Desde el 2014, vengo estableciendo comparaciones con los sucesos de cien años atrás, porque con la Primera Guerra Mundial (1914-18) y los “ordenamientos” de naciones y colonias que sobrevinieron luego de los tratados de Versalles y Trianon (1919), se ensambló -de muy mala manera- el mundo actual y las nuevas matanzas cotidianas. Entre 1918 y 1920, el mundo fue asolado por una pandemia de gripe que mató alrededor de ochenta millones de personas, ciertamente mucho más que las que lleva el Covid 19, pero deberíamos esperar un año más para equiparar las dos pandemias en duración. En contrapartida, el planeta está mucho más poblado que hace un siglo, pero muchos gobernantes y políticos siguen siendo tan necios y mentirosos como los de hace cien años.
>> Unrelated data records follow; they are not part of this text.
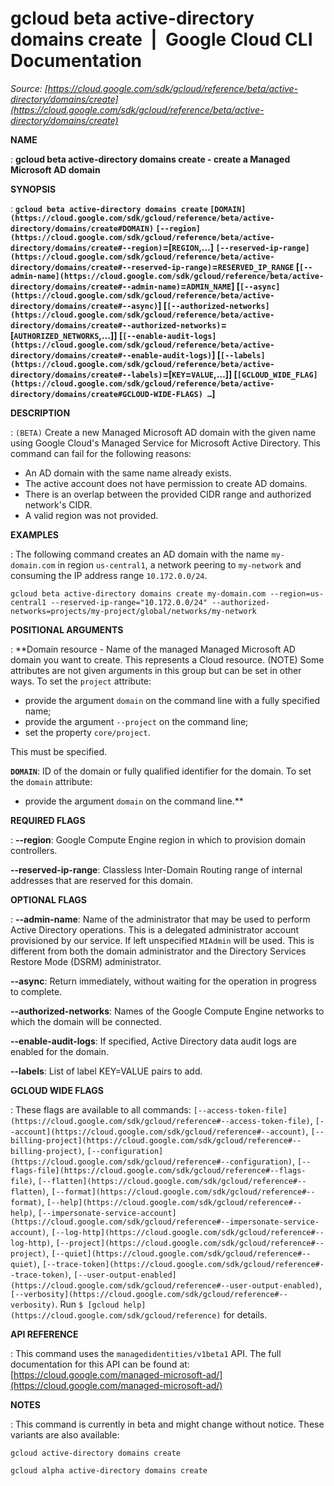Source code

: # gcloud beta active-directory domains create  |  Google Cloud CLI Documentation

*Source: [https://cloud.google.com/sdk/gcloud/reference/beta/active-directory/domains/create](https://cloud.google.com/sdk/gcloud/reference/beta/active-directory/domains/create)*

**NAME**

: **gcloud beta active-directory domains create - create a Managed Microsoft AD domain**

**SYNOPSIS**

: **`gcloud beta active-directory domains create` `[DOMAIN](https://cloud.google.com/sdk/gcloud/reference/beta/active-directory/domains/create#DOMAIN)` `[--region](https://cloud.google.com/sdk/gcloud/reference/beta/active-directory/domains/create#--region)`=[`REGION`,…] `[--reserved-ip-range](https://cloud.google.com/sdk/gcloud/reference/beta/active-directory/domains/create#--reserved-ip-range)`=`RESERVED_IP_RANGE` [`[--admin-name](https://cloud.google.com/sdk/gcloud/reference/beta/active-directory/domains/create#--admin-name)`=`ADMIN_NAME`] [`[--async](https://cloud.google.com/sdk/gcloud/reference/beta/active-directory/domains/create#--async)`] [`[--authorized-networks](https://cloud.google.com/sdk/gcloud/reference/beta/active-directory/domains/create#--authorized-networks)`=[`AUTHORIZED_NETWORKS`,…]] [`[--enable-audit-logs](https://cloud.google.com/sdk/gcloud/reference/beta/active-directory/domains/create#--enable-audit-logs)`] [`[--labels](https://cloud.google.com/sdk/gcloud/reference/beta/active-directory/domains/create#--labels)`=[`KEY`=`VALUE`,…]] [`[GCLOUD_WIDE_FLAG](https://cloud.google.com/sdk/gcloud/reference/beta/active-directory/domains/create#GCLOUD-WIDE-FLAGS) …`]**

**DESCRIPTION**

: `(BETA)` Create a new Managed Microsoft AD domain with the given name
using Google Cloud's Managed Service for Microsoft Active Directory.
This command can fail for the following reasons:

- An AD domain with the same name already exists.
- The active account does not have permission to create AD domains.
- There is an overlap between the provided CIDR range and authorized network's
CIDR.
- A valid region was not provided.

**EXAMPLES**

: The following command creates an AD domain with the name
`my-domain.com` in region `us-central1`, a network peering
to `my-network` and consuming the IP address range
`10.172.0.0/24`.

```
gcloud beta active-directory domains create my-domain.com --region=us-central1 --reserved-ip-range="10.172.0.0/24" --authorized-networks=projects/my-project/global/networks/my-network
```

**POSITIONAL ARGUMENTS**

: **Domain resource - Name of the managed Managed Microsoft AD domain you want to
create. This represents a Cloud resource. (NOTE) Some attributes are not given
arguments in this group but can be set in other ways.
To set the `project` attribute:

- provide the argument `domain` on the command line with a fully
specified name;
- provide the argument `--project` on the command line;
- set the property `core/project`.

This must be specified.

**`DOMAIN`**:
ID of the domain or fully qualified identifier for the domain.
To set the `domain` attribute:

- provide the argument `domain` on the command line.**

**REQUIRED FLAGS**

: **--region**:
Google Compute Engine region in which to provision domain controllers.

**--reserved-ip-range**:
Classless Inter-Domain Routing range of internal addresses that are reserved for
this domain.

**OPTIONAL FLAGS**

: **--admin-name**:
Name of the administrator that may be used to perform Active Directory
operations. This is a delegated administrator account provisioned by our
service. If left unspecified `MIAdmin` will be used. This is
different from both the domain administrator and the Directory Services Restore
Mode (DSRM) administrator.

**--async**:
Return immediately, without waiting for the operation in progress to complete.

**--authorized-networks**:
Names of the Google Compute Engine networks to which the domain will be
connected.

**--enable-audit-logs**:
If specified, Active Directory data audit logs are enabled for the domain.

**--labels**:
List of label KEY=VALUE pairs to add.

**GCLOUD WIDE FLAGS**

: These flags are available to all commands: `[--access-token-file](https://cloud.google.com/sdk/gcloud/reference#--access-token-file)`,
`[--account](https://cloud.google.com/sdk/gcloud/reference#--account)`, `[--billing-project](https://cloud.google.com/sdk/gcloud/reference#--billing-project)`,
`[--configuration](https://cloud.google.com/sdk/gcloud/reference#--configuration)`,
`[--flags-file](https://cloud.google.com/sdk/gcloud/reference#--flags-file)`,
`[--flatten](https://cloud.google.com/sdk/gcloud/reference#--flatten)`, `[--format](https://cloud.google.com/sdk/gcloud/reference#--format)`, `[--help](https://cloud.google.com/sdk/gcloud/reference#--help)`, `[--impersonate-service-account](https://cloud.google.com/sdk/gcloud/reference#--impersonate-service-account)`,
`[--log-http](https://cloud.google.com/sdk/gcloud/reference#--log-http)`,
`[--project](https://cloud.google.com/sdk/gcloud/reference#--project)`, `[--quiet](https://cloud.google.com/sdk/gcloud/reference#--quiet)`, `[--trace-token](https://cloud.google.com/sdk/gcloud/reference#--trace-token)`, `[--user-output-enabled](https://cloud.google.com/sdk/gcloud/reference#--user-output-enabled)`,
`[--verbosity](https://cloud.google.com/sdk/gcloud/reference#--verbosity)`.
Run `$ [gcloud help](https://cloud.google.com/sdk/gcloud/reference)` for details.

**API REFERENCE**

: This command uses the `managedidentities/v1beta1` API. The full
documentation for this API can be found at: [https://cloud.google.com/managed-microsoft-ad/](https://cloud.google.com/managed-microsoft-ad/)

**NOTES**

: This command is currently in beta and might change without notice. These
variants are also available:

```
gcloud active-directory domains create
```

```
gcloud alpha active-directory domains create
```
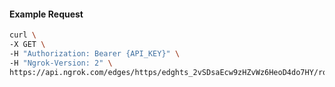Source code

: <!-- Code generated for API Clients. DO NOT EDIT. -->

#### Example Request

```bash
curl \
-X GET \
-H "Authorization: Bearer {API_KEY}" \
-H "Ngrok-Version: 2" \
https://api.ngrok.com/edges/https/edghts_2vSDsaEcw9zHZvWz6HeoD4do7HY/routes/edghtsrt_2vSDsW9lh7B2jzawua0nI09bNGK/circuit_breaker
```
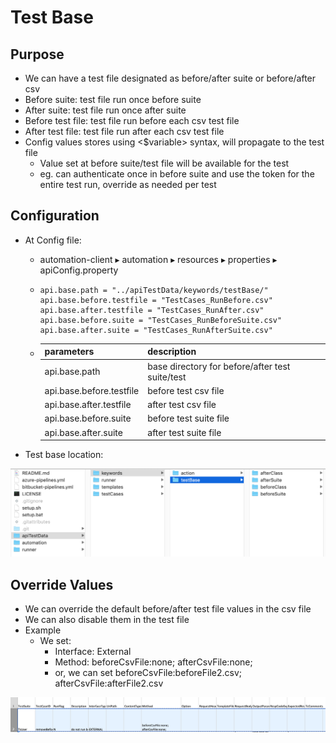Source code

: # Test Base

## Purpose

* We can have a test file designated as before/after suite or before/after csv
* Before suite: test file run once before suite
* After suite: test file run once after suite
* Before test file: test file run before each csv test file
* After test file: test file run after each csv test file
* Config values stores using &lt;$variable&gt; syntax, will propagate to the test file
  * Value set at before suite/test file will be available for the test
  * eg. can authenticate once in before suite and use the token for the entire test run, override as needed per test

## Configuration

* At Config file:

  * automation-client⁩ ▸ ⁨automation⁩ ▸ ⁨resources⁩ ▸ properties ▸ apiConfig.property
  * ```text
    api.base.path = "../apiTestData/keywords/testBase/"
    api.base.before.testfile = "TestCases_RunBefore.csv"
    api.base.after.testfile = "TestCases_RunAfter.csv"
    api.base.before.suite = "TestCases_RunBeforeSuite.csv"
    api.base.after.suite = "TestCases_RunAfterSuite.csv"
    ```

  * | parameters | description |
    | :--- | :--- |
    | api.base.path | base directory for before/after test suite/test |
    | api.base.before.testfile | before test csv file |
    | api.base.after.testfile | after test csv file |
    | api.base.before.suite | before test suite file |
    | api.base.after.suite | after test suite file |

* Test base location:

![](../../.gitbook/assets/image%20%2864%29.png)

## Override Values

* We can override the default before/after test file values in the csv file 
* We can also disable them in the test file
* Example
  * We set:
    *  Interface: External
    * Method: beforeCsvFile:none; afterCsvFile:none;
    * or, we can set beforeCsvFile:beforeFile2.csv; afterCsvFile:afterFile2.csv

![](../../.gitbook/assets/image%20%2816%29.png)

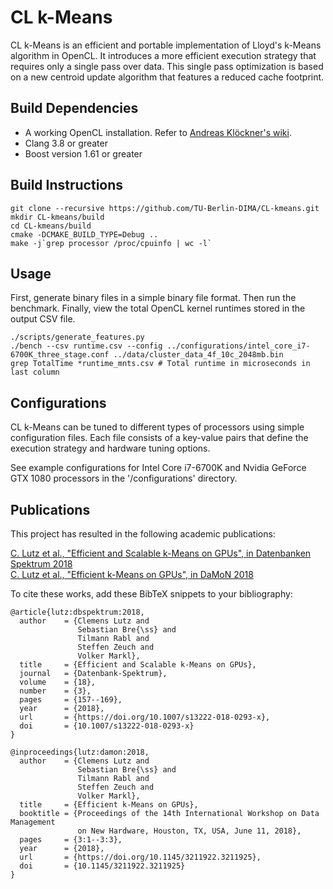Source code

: # CL k-Means

CL k-Means is an efficient and portable implementation of Lloyd's k-Means
algorithm in OpenCL. It introduces a more efficient execution strategy that
requires only a single pass over data. This single pass optimization is based
on a new centroid update algorithm that features a reduced cache footprint.

## Build Dependencies

- A working OpenCL installation. Refer to [Andreas Klöckner's wiki](https://wiki.tiker.net/OpenCLHowTo).
- Clang 3.8 or greater
- Boost version 1.61 or greater

## Build Instructions

```
git clone --recursive https://github.com/TU-Berlin-DIMA/CL-kmeans.git
mkdir CL-kmeans/build
cd CL-kmeans/build
cmake -DCMAKE_BUILD_TYPE=Debug ..
make -j`grep processor /proc/cpuinfo | wc -l`
```

## Usage

First, generate binary files in a simple binary file format. Then run the benchmark. Finally, view the total OpenCL kernel runtimes stored in the output CSV file.

```
./scripts/generate_features.py
./bench --csv runtime.csv --config ../configurations/intel_core_i7-6700K_three_stage.conf ../data/cluster_data_4f_10c_2048mb.bin
grep TotalTime *runtime_mnts.csv # Total runtime in microseconds in last column
```

## Configurations

CL k-Means can be tuned to different types of processors using simple
configuration files. Each file consists of a key-value pairs that define the
execution strategy and hardware tuning options.

See example configurations for Intel Core i7-6700K and Nvidia GeForce GTX 1080
processors in the '/configurations' directory.

## Publications

This project has resulted in the following academic publications:

[C. Lutz et al., "Efficient and Scalable k-Means on GPUs", in Datenbanken Spektrum 2018](https://doi.org/10.1007/s13222-018-0293-x)  
[C. Lutz et al., "Efficient k-Means on GPUs", in DaMoN 2018](http://doi.acm.org/10.1145/3211922.3211925)

To cite these works, add these BibTeX snippets to your bibliography:

```
@article{lutz:dbspektrum:2018,
  author    = {Clemens Lutz and
               Sebastian Bre{\ss} and
               Tilmann Rabl and
               Steffen Zeuch and
               Volker Markl},
  title     = {Efficient and Scalable k-Means on GPUs},
  journal   = {Datenbank-Spektrum},
  volume    = {18},
  number    = {3},
  pages     = {157--169},
  year      = {2018},
  url       = {https://doi.org/10.1007/s13222-018-0293-x},
  doi       = {10.1007/s13222-018-0293-x}
}
```

```
@inproceedings{lutz:damon:2018,
  author    = {Clemens Lutz and
               Sebastian Bre{\ss} and
               Tilmann Rabl and
               Steffen Zeuch and
               Volker Markl},
  title     = {Efficient k-Means on GPUs},
  booktitle = {Proceedings of the 14th International Workshop on Data Management
               on New Hardware, Houston, TX, USA, June 11, 2018},
  pages     = {3:1--3:3},
  year      = {2018},
  url       = {https://doi.org/10.1145/3211922.3211925},
  doi       = {10.1145/3211922.3211925}
}
```
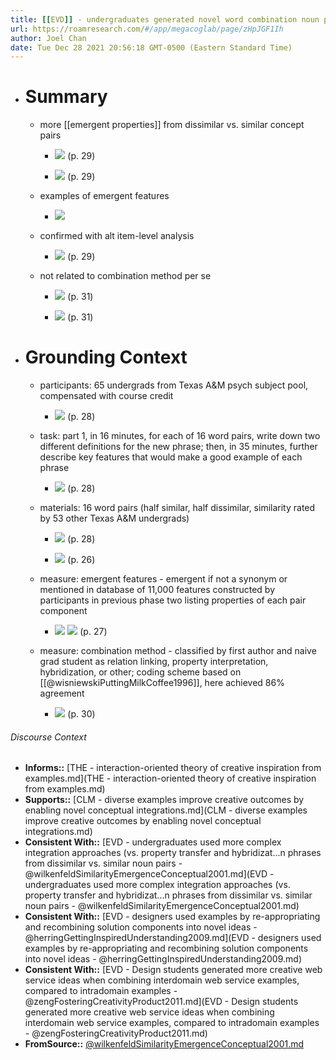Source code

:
 ```yaml
---
title: [[EVD]] - undergraduates generated novel word combination noun phrases with more emergent features when noun pairs were dissimilar vs. similar - [[@wilkenfeldSimilarityEmergenceConceptual2001]]
url: https://roamresearch.com/#/app/megacoglab/page/zHpJGF1Ih
author: Joel Chan
date: Tue Dec 28 2021 20:56:18 GMT-0500 (Eastern Standard Time)
---
```


- # Summary

    - more [[emergent properties]] from dissimilar vs. similar concept pairs

        - ![](https://firebasestorage.googleapis.com/v0/b/firescript-577a2.appspot.com/o/imgs%2Fapp%2Fmegacoglab%2FGHbZMnJ5EJ.png?alt=media&token=8a16dbf5-0619-42c0-8f08-a71b6d0b418d) (p. 29)

        - ![](https://firebasestorage.googleapis.com/v0/b/firescript-577a2.appspot.com/o/imgs%2Fapp%2Fmegacoglab%2F6ELOttoW9C.png?alt=media&token=be746d4e-50c6-40aa-9e93-8a170092470c) (p. 29)

    - examples of emergent features

        - ![](https://firebasestorage.googleapis.com/v0/b/firescript-577a2.appspot.com/o/imgs%2Fapp%2Fmegacoglab%2Fs3bk0-rTsO.png?alt=media&token=f2dc960e-ce47-4b1a-992c-6bf413b469f7)

    - confirmed with alt item-level analysis

        - ![](https://firebasestorage.googleapis.com/v0/b/firescript-577a2.appspot.com/o/imgs%2Fapp%2Fmegacoglab%2F7dxyNOwtKP.png?alt=media&token=3e43b06a-835b-4047-abe2-23d56ec9328b) (p. 29)

    - not related to combination method per se

        - ![](https://firebasestorage.googleapis.com/v0/b/firescript-577a2.appspot.com/o/imgs%2Fapp%2Fmegacoglab%2FfA3a84TyDX.png?alt=media&token=2c7c92ff-4824-4796-a141-687c05f8243b) (p. 31)

        - ![](https://firebasestorage.googleapis.com/v0/b/firescript-577a2.appspot.com/o/imgs%2Fapp%2Fmegacoglab%2F35F8ZC-LOS.png?alt=media&token=9af32cc1-4402-4926-8b75-f7270f57ea99) (p. 31)
- # Grounding Context

    - participants: 65 undergrads from Texas A&M psych subject pool, compensated with course credit

        - ![](https://firebasestorage.googleapis.com/v0/b/firescript-577a2.appspot.com/o/imgs%2Fapp%2Fmegacoglab%2F3mfmaZTbK5.png?alt=media&token=d4d99eff-c0a7-4534-8823-64ce4478c5e1) (p. 28)

    - task: part 1, in 16 minutes, for each of 16 word pairs, write down two different definitions for the new phrase; then, in 35 minutes, further describe key features that would make a good example of each phrase

        - ![](https://firebasestorage.googleapis.com/v0/b/firescript-577a2.appspot.com/o/imgs%2Fapp%2Fmegacoglab%2FBnto2srb2B.png?alt=media&token=3cfba7c6-7d0f-4989-9a79-f6dfbd75ae15) (p. 28)

    - materials: 16 word pairs (half similar, half dissimilar, similarity rated by 53 other Texas A&M undergrads)

        - ![](https://firebasestorage.googleapis.com/v0/b/firescript-577a2.appspot.com/o/imgs%2Fapp%2Fmegacoglab%2FuI93A1a02p.png?alt=media&token=a9203c7e-40ab-47a2-94aa-13accb6aa017) (p. 28)

        - ![](https://firebasestorage.googleapis.com/v0/b/firescript-577a2.appspot.com/o/imgs%2Fapp%2Fmegacoglab%2Fp4OAaDkLs9.png?alt=media&token=60f9977d-8402-44b2-a7f1-a47d2d39697e) (p. 26)

    - measure: emergent features - emergent if not a synonym or mentioned in database of 11,000 features constructed by participants in previous phase two listing properties of each pair component

        - ![](https://firebasestorage.googleapis.com/v0/b/firescript-577a2.appspot.com/o/imgs%2Fapp%2Fmegacoglab%2FCTgsznS1lO.png?alt=media&token=8bf095be-04bb-4483-821e-770268703301) 
![](https://firebasestorage.googleapis.com/v0/b/firescript-577a2.appspot.com/o/imgs%2Fapp%2Fmegacoglab%2FrqX8Od58Yk.png?alt=media&token=6e715996-678f-40e4-9e2d-fba50b8bfb9f) (p. 27)

    - measure: combination method - classified by first author and naive grad student as relation linking, property interpretation, hybridization, or other; coding scheme based on [[@wisniewskiPuttingMilkCoffee1996]], here achieved 86% agreement

        - ![](https://firebasestorage.googleapis.com/v0/b/firescript-577a2.appspot.com/o/imgs%2Fapp%2Fmegacoglab%2FrUwjSKB75y.png?alt=media&token=de4c34ab-ef8e-4399-bed5-05a01aca0c43) (p. 30)

###### Discourse Context

- **Informs::** [THE - interaction-oriented theory of creative inspiration from examples.md](THE - interaction-oriented theory of creative inspiration from examples.md)
- **Supports::** [CLM - diverse examples improve creative outcomes by enabling novel conceptual integrations.md](CLM - diverse examples improve creative outcomes by enabling novel conceptual integrations.md)
- **Consistent With::** [EVD - undergraduates used more complex integration approaches (vs. property transfer and hybridizat...n phrases from dissimilar vs. similar noun pairs - @wilkenfeldSimilarityEmergenceConceptual2001.md](EVD - undergraduates used more complex integration approaches (vs. property transfer and hybridizat...n phrases from dissimilar vs. similar noun pairs - @wilkenfeldSimilarityEmergenceConceptual2001.md)
- **Consistent With::** [EVD - designers used examples by re-appropriating and recombining solution components into novel ideas - @herringGettingInspiredUnderstanding2009.md](EVD - designers used examples by re-appropriating and recombining solution components into novel ideas - @herringGettingInspiredUnderstanding2009.md)
- **Consistent With::** [EVD - Design students generated more creative web service ideas when combining interdomain web service examples, compared to intradomain examples - @zengFosteringCreativityProduct2011.md](EVD - Design students generated more creative web service ideas when combining interdomain web service examples, compared to intradomain examples - @zengFosteringCreativityProduct2011.md)
- **FromSource::** [@wilkenfeldSimilarityEmergenceConceptual2001.md](@wilkenfeldSimilarityEmergenceConceptual2001.md)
Sentado frente al escritorio veo los celajes del atardecer, las luces rojas de la Swiss Medical sobre avenida Juan B. Justo. La manga de tela en el techo que indica la dirección del viento en el pequeño helipuerto de la terraza de la Swiss está levemente hinchada y apunta hacia el oeste noroeste, las luces de los techos de las torres vecinas están encendidas y desde las ventanas parpadean cientos de ojos de Polifemo de las pantallas de televisión.
Hago un balance de la cosecha de este año; leí -y releí- cincuenta y siete libros, publiqué dos traducciones, tengo preparada la reedición de una antología de textos de Horacio Quiroga, terminé una novela y he publicado cincuenta y cinco artículos en la Web.
La novela, como un whisky pure malt en un barril de roble, en un documento Word, se añeja y estaciona en el rígido de la computadora. Porque las vendimias también pueden ser de recuerdos; y un balance de fin de año también es la metáfora de una cosecha, y el adelanto de la siembra del año que viene.